High-level programmers manipulate objects. Systems programmers manipulate bits. This is used for packing data (network protocols), interacting with hardware registers (drivers), and extreme optimization.

Mastering Shifts (<<, >>)

Move bits left or right.

• x << k: Bits move left. 0s fill the right. Equivalent to multiply by $2^k$.
• x >> k: Bits move right.
  • Unsigned (Logical): 0s fill the left.
  • Signed (Arithmetic): Sign bit fills the left. (Preserves negative numbers).

The "1 << k" Idiom

1 << k creates a “mask” with a single 1 at position k. 1 << 2 $\to$ 0000 0100.

The Standard Idioms (Memorize These)

Let x be your variable and k be the bit position (0-31).

1. Set a Bit (Turn ON)

You want to force bit k to be 1. Use OR with a mask.

x = x | (1 << k);
// x |= (1 << k);

Logic: Anything | 1 = 1. Anything | 0 = Anything.

2. Clear a Bit (Turn OFF)

You want to force bit k to be 0. Use AND with an inverted mask.

x = x & ~(1 << k);
// x &= ~(1 << k);

Logic: Mask is 1111 1011. Anything & 0 = 0. Anything & 1 = Anything.

3. Toggle a Bit (Flip)

You want 0 $\to$ 1 and 1 $\to$ 0. Use XOR.

x = x ^ (1 << k);
// x ^= (1 << k);

Logic: 0 ^ 1 = 1. 1 ^ 1 = 0.

4. Check a Bit

Is bit k ON? Mask it and check if the result is non-zero.

if ((x & (1 << k)) != 0) { ... }
// Alternative: shift it down to position 0
if ((x >> k) & 1) { ... }

Advanced Tricks (The “Kernel” Hacks)

• Power of 2 Check: x & (x - 1) == 0. Trick: x-1 flips all trailing 0s and the lowest 1. ANDing them kills the only 1 bit if it was a power of 2.

  • 1000 (8) & 0111 (7) = 0000.

• Isolate Lowest Set Bit: x & -x. Trick: Two’s complement (-x) is ~x + 1. The carry ripples up to the first set bit.

  • 0110 (6) & 1010 (-6) = 0010.

• Turn Off Lowest Set Bit: x & (x - 1). Use: Loop this to count number of set bits (population count) faster than scanning all 32 bits.

• Modulo $2^k$: x & (n - 1).

  • x % 32 is just x & 31. Much faster than div/mod instructions.

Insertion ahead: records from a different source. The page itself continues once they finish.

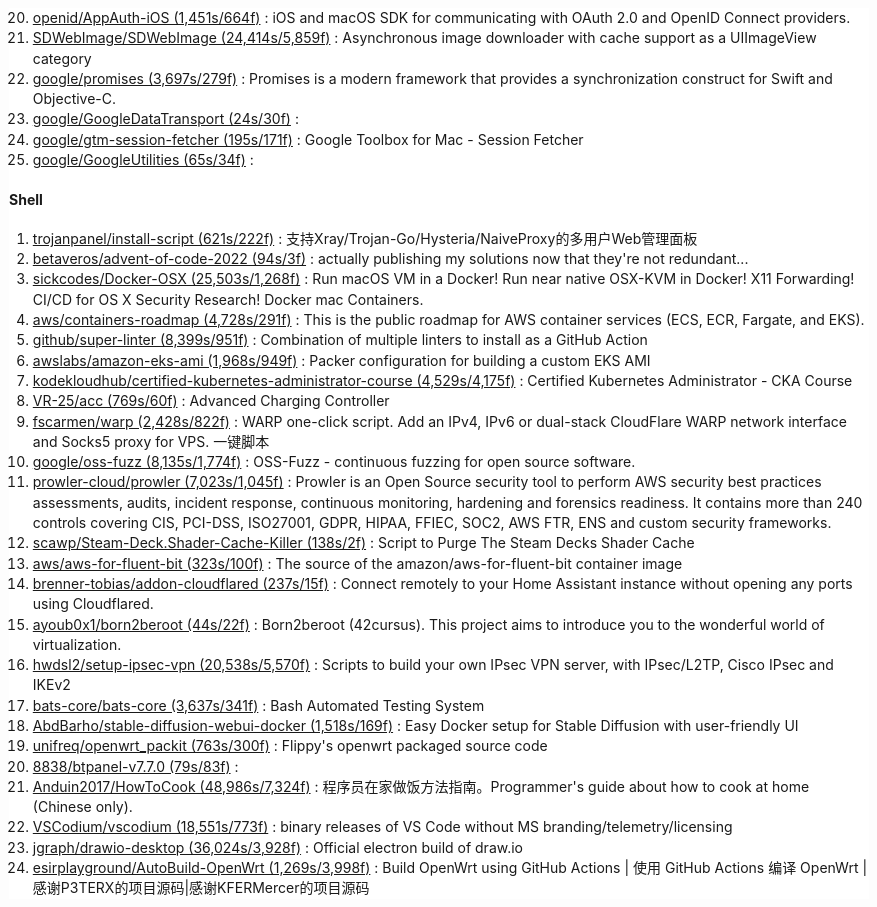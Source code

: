 20. [openid/AppAuth-iOS (1,451s/664f)](https://github.com/openid/AppAuth-iOS) : iOS and macOS SDK for communicating with OAuth 2.0 and OpenID Connect providers.
21. [SDWebImage/SDWebImage (24,414s/5,859f)](https://github.com/SDWebImage/SDWebImage) : Asynchronous image downloader with cache support as a UIImageView category
22. [google/promises (3,697s/279f)](https://github.com/google/promises) : Promises is a modern framework that provides a synchronization construct for Swift and Objective-C.
23. [google/GoogleDataTransport (24s/30f)](https://github.com/google/GoogleDataTransport) : 
24. [google/gtm-session-fetcher (195s/171f)](https://github.com/google/gtm-session-fetcher) : Google Toolbox for Mac - Session Fetcher
25. [google/GoogleUtilities (65s/34f)](https://github.com/google/GoogleUtilities) : 

#### Shell
1. [trojanpanel/install-script (621s/222f)](https://github.com/trojanpanel/install-script) : 支持Xray/Trojan-Go/Hysteria/NaiveProxy的多用户Web管理面板
2. [betaveros/advent-of-code-2022 (94s/3f)](https://github.com/betaveros/advent-of-code-2022) : actually publishing my solutions now that they're not redundant...
3. [sickcodes/Docker-OSX (25,503s/1,268f)](https://github.com/sickcodes/Docker-OSX) : Run macOS VM in a Docker! Run near native OSX-KVM in Docker! X11 Forwarding! CI/CD for OS X Security Research! Docker mac Containers.
4. [aws/containers-roadmap (4,728s/291f)](https://github.com/aws/containers-roadmap) : This is the public roadmap for AWS container services (ECS, ECR, Fargate, and EKS).
5. [github/super-linter (8,399s/951f)](https://github.com/github/super-linter) : Combination of multiple linters to install as a GitHub Action
6. [awslabs/amazon-eks-ami (1,968s/949f)](https://github.com/awslabs/amazon-eks-ami) : Packer configuration for building a custom EKS AMI
7. [kodekloudhub/certified-kubernetes-administrator-course (4,529s/4,175f)](https://github.com/kodekloudhub/certified-kubernetes-administrator-course) : Certified Kubernetes Administrator - CKA Course
8. [VR-25/acc (769s/60f)](https://github.com/VR-25/acc) : Advanced Charging Controller
9. [fscarmen/warp (2,428s/822f)](https://github.com/fscarmen/warp) : WARP one-click script. Add an IPv4, IPv6 or dual-stack CloudFlare WARP network interface and Socks5 proxy for VPS. 一键脚本
10. [google/oss-fuzz (8,135s/1,774f)](https://github.com/google/oss-fuzz) : OSS-Fuzz - continuous fuzzing for open source software.
11. [prowler-cloud/prowler (7,023s/1,045f)](https://github.com/prowler-cloud/prowler) : Prowler is an Open Source security tool to perform AWS security best practices assessments, audits, incident response, continuous monitoring, hardening and forensics readiness. It contains more than 240 controls covering CIS, PCI-DSS, ISO27001, GDPR, HIPAA, FFIEC, SOC2, AWS FTR, ENS and custom security frameworks.
12. [scawp/Steam-Deck.Shader-Cache-Killer (138s/2f)](https://github.com/scawp/Steam-Deck.Shader-Cache-Killer) : Script to Purge The Steam Decks Shader Cache
13. [aws/aws-for-fluent-bit (323s/100f)](https://github.com/aws/aws-for-fluent-bit) : The source of the amazon/aws-for-fluent-bit container image
14. [brenner-tobias/addon-cloudflared (237s/15f)](https://github.com/brenner-tobias/addon-cloudflared) : Connect remotely to your Home Assistant instance without opening any ports using Cloudflared.
15. [ayoub0x1/born2beroot (44s/22f)](https://github.com/ayoub0x1/born2beroot) : Born2beroot (42cursus). This project aims to introduce you to the wonderful world of virtualization.
16. [hwdsl2/setup-ipsec-vpn (20,538s/5,570f)](https://github.com/hwdsl2/setup-ipsec-vpn) : Scripts to build your own IPsec VPN server, with IPsec/L2TP, Cisco IPsec and IKEv2
17. [bats-core/bats-core (3,637s/341f)](https://github.com/bats-core/bats-core) : Bash Automated Testing System
18. [AbdBarho/stable-diffusion-webui-docker (1,518s/169f)](https://github.com/AbdBarho/stable-diffusion-webui-docker) : Easy Docker setup for Stable Diffusion with user-friendly UI
19. [unifreq/openwrt_packit (763s/300f)](https://github.com/unifreq/openwrt_packit) : Flippy's openwrt packaged source code
20. [8838/btpanel-v7.7.0 (79s/83f)](https://github.com/8838/btpanel-v7.7.0) : 
21. [Anduin2017/HowToCook (48,986s/7,324f)](https://github.com/Anduin2017/HowToCook) : 程序员在家做饭方法指南。Programmer's guide about how to cook at home (Chinese only).
22. [VSCodium/vscodium (18,551s/773f)](https://github.com/VSCodium/vscodium) : binary releases of VS Code without MS branding/telemetry/licensing
23. [jgraph/drawio-desktop (36,024s/3,928f)](https://github.com/jgraph/drawio-desktop) : Official electron build of draw.io
24. [esirplayground/AutoBuild-OpenWrt (1,269s/3,998f)](https://github.com/esirplayground/AutoBuild-OpenWrt) : Build OpenWrt using GitHub Actions | 使用 GitHub Actions 编译 OpenWrt | 感谢P3TERX的项目源码|感谢KFERMercer的项目源码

• XOR Swap: x ^= y; y ^= x; x ^= y;

Practice: Packet Decoding

Imagine a network packet header: 0xFA32 (1111 1010 0011 0010)

• Top 4 bits: Version
• Next 4 bits: Header Length

Start: unsigned int header = 0xFA32;

Extract Version:

1. We want the top 4 bits (F).
2. Shift right by 12. header >> 12 $\to$ 0x000F.
3. Mask with 0xF (optional here since we shifted zeros in, but safe).
4. Result: 15 (Version 15).

Extract Header Length:

1. We want the second nibble (A).
2. Shift right by 8. header >> 8. Result is 0x00FA.
3. Mask with 0xF to erase the F. 0xFA & 0xF.
4. Result: 0xA (Length 10).